Up to a few minutes before the Mocs gathered to prepare for the Southern Conference game against Appalachian State tonight, he hadn't seen the bin in almost three years, when he gave it away as a gag gift at the postseason awards banquet.

Memories flashed through his mind when he saw the plastic balls again. For a moment or two -- more than usual -- he was actually speechless.

The balls represented memories from the final games of the 2008-09 season when UTC won the SoCon tournament and advanced to the NCAA tournament.

Each ball had the number of a player from that season, the opponent UTC played and the sort of "Big Ball Winning Play" that the player made -- a late free throw, an offensive rebound, taking a charge, a big dunk.

Shulman didn't use the motivational ploy last year. He started doing so this season after the 25-point loss at No. 3 Kentucky on Dec. 17.

And he added a season-record 28 balls to the new bin Friday after the Mocs (6-9, 1-2) beat Western Carolina 78-62 on Thursday.

"Let's keep filling up the box," Shulman said, according to somebody in the meeting. "Let's add another box this year."

Seniors Keegan Bell, Ricky Taylor and Omar Wattad added to the collection of balls during UTC's team meeting before practice. So did Zaccheus Mason, Dontay Hampton and several other Mocs.

"If you don't have those effort plays, then we don't win," Shulman said before the meeting Friday. "Our effort and hustle was noticeably different."

They all took their cues from the UTC starter with the most bland stat line from Thursday -- Jahmal Burroughs.

"He gets no recognition at all, but he is playing his tail-end off," Shulman said. "It's not all perfect with him, but I'm going to give Jahmal some credit because he's playing so hard.

"And what happens is that other players see him do that, and it's contagious."

Wattad, who takes his share of charges, caught the bug and dove for two loose basketballs in crucial moments. Drazen Zlovaric showed the effects when he gambled against face-planting into the bleachers in favor of saving an offensive rebound.

"More reps means more confidence, and with more confidence things come along," said Burroughs, who used to look over his shoulder after every mistake to see if he'd be pulled from a game. "In the meeting today, Coach established me as the emotional leader of the team.

"I've always been the high-energy guy on every team I've played on."
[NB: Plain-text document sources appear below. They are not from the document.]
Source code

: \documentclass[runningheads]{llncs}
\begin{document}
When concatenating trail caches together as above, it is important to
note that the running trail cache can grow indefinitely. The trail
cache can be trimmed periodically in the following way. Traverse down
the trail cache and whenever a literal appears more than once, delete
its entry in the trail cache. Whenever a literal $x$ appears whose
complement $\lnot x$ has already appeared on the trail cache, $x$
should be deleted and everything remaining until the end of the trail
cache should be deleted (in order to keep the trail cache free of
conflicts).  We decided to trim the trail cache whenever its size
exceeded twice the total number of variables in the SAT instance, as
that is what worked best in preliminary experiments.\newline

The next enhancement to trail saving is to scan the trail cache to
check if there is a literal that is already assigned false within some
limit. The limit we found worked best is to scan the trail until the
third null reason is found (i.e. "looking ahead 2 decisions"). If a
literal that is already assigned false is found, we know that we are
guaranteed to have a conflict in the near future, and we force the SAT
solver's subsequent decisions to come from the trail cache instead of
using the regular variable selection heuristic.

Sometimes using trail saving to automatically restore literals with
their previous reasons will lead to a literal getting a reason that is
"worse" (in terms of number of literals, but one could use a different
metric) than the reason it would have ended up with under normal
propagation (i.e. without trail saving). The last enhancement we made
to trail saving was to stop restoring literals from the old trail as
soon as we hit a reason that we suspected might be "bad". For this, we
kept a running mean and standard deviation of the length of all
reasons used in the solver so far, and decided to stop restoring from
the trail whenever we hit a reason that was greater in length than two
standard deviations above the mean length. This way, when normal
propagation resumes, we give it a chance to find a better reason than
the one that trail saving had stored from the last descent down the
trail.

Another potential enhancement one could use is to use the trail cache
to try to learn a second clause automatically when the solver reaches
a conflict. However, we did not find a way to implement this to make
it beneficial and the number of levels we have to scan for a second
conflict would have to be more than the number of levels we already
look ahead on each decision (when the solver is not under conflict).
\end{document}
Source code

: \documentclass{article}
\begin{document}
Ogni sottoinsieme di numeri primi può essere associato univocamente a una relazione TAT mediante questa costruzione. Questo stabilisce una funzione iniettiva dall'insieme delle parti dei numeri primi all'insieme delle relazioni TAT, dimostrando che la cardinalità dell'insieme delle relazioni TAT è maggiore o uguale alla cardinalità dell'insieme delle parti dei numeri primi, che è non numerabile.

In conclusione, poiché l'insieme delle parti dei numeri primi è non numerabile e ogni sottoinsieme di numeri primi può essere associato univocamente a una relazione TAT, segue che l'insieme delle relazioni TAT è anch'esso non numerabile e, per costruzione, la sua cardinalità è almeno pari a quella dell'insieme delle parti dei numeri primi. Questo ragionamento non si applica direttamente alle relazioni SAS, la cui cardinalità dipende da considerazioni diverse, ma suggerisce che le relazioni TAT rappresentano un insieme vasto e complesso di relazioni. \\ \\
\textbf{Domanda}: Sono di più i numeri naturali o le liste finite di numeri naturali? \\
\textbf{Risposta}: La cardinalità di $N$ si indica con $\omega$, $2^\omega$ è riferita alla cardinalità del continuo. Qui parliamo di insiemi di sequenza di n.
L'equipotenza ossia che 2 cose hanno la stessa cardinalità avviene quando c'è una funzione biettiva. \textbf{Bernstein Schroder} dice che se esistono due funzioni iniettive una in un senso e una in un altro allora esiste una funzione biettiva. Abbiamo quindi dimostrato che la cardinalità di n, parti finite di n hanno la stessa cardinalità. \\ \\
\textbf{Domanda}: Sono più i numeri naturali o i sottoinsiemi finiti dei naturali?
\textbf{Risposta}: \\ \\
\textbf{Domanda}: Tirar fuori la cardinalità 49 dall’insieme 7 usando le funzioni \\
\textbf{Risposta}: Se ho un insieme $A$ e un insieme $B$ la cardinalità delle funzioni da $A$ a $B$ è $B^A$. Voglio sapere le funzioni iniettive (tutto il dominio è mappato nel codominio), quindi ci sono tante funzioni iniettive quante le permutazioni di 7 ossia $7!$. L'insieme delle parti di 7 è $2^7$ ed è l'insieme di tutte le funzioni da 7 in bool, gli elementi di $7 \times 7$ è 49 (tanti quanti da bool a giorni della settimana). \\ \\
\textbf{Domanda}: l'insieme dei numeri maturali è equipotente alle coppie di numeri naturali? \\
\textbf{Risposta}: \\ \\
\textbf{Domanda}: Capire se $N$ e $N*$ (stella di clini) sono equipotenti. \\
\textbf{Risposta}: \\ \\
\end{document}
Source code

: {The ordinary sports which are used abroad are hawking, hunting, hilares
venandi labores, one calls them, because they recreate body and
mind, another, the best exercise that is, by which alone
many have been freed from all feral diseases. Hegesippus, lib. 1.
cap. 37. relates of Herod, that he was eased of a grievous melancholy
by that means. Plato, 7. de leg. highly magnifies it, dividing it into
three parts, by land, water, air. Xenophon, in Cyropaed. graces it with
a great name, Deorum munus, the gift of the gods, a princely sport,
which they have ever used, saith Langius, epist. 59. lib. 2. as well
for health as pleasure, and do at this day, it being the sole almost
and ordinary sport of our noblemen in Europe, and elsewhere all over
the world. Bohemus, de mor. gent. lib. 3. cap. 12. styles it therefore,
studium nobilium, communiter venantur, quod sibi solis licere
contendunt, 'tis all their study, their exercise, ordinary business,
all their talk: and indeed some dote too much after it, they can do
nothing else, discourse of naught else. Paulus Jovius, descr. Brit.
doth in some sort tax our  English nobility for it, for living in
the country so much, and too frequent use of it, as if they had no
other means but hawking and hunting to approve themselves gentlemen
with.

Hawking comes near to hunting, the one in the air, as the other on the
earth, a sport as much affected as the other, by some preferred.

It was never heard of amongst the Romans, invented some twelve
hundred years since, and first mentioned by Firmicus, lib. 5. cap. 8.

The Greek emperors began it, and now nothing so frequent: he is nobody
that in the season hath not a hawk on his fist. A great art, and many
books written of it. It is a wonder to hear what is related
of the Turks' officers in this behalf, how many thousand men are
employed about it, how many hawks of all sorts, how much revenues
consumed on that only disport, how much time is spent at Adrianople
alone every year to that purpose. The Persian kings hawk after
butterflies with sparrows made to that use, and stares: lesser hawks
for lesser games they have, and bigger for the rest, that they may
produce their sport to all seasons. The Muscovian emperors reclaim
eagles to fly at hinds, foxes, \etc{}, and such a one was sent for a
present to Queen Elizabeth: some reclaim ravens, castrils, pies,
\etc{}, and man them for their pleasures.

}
Nobody may have caught on to the hustle bug more than Mason, who splits time with Burroughs at the power-forward spot in the absence of Chris Early.

Mason, who's playing his first season of hoops after two years at tight end for Ole Miss football, set a career high with 23 minutes Thursday. He came one point and one rebound shy of his first career double-double.

"Go hard, get on the glass and get the offense going by screening are the things I can do," Mason said. "I feel good after a long game yesterday. I had so much fun. I felt like we were together in the clutch time. I enjoyed playing last night -- a good win."